In the eight months since its premiere at the Venice Film Festival, the second film from Brady Corbet – follow-up to his dazzlingly ambitious The Childhood of a Leader – has confirmed that the word “divisive” is not always used euphemistically. Vox Lux has slavering acolytes. Many others have longed for rotten fruit to throw. (And nobody, but nobody, went to see it on its US release.)

The director is certainly at home to the broad gesture and the over-reaching metaphor. If restraint is your sole watchword, you may find yourself fanning your armpits as the credits roll. But this is bravura film-making to a purpose. Nudging Natalie Portman towards a performance worthy of late Crawford, Corbet delivers countless striking set-pieces as the picture probes the politics of spectacle and the dynamics of contemporary fame. It's that much fun.

Both supporters and detractors of The Childhood of a Leader noted that Corbet wore his influences proudly on his sleeve. In that case, Michael Haneke was in control. The first half of this starkly bifurcated film is, among other things, the best Lars von Tier project we've seen in many years.
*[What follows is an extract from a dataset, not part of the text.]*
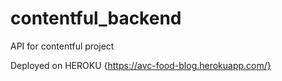 # contentful_backend
API for contentful project


Deployed on HEROKU {https://avc-food-blog.herokuapp.com/}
Willem Dafoe, a veteran of that director's work, relishes a voice-over whose syntax could be used as an aid for those studying The Book of Lars. "In the beginning, she was kind and full of grace … " Dafoe begins. We have barely settled before, following a horrible school shooting, Corbet arranges a pile of young bodies in a painterly order that offers further genuflections to the Dane.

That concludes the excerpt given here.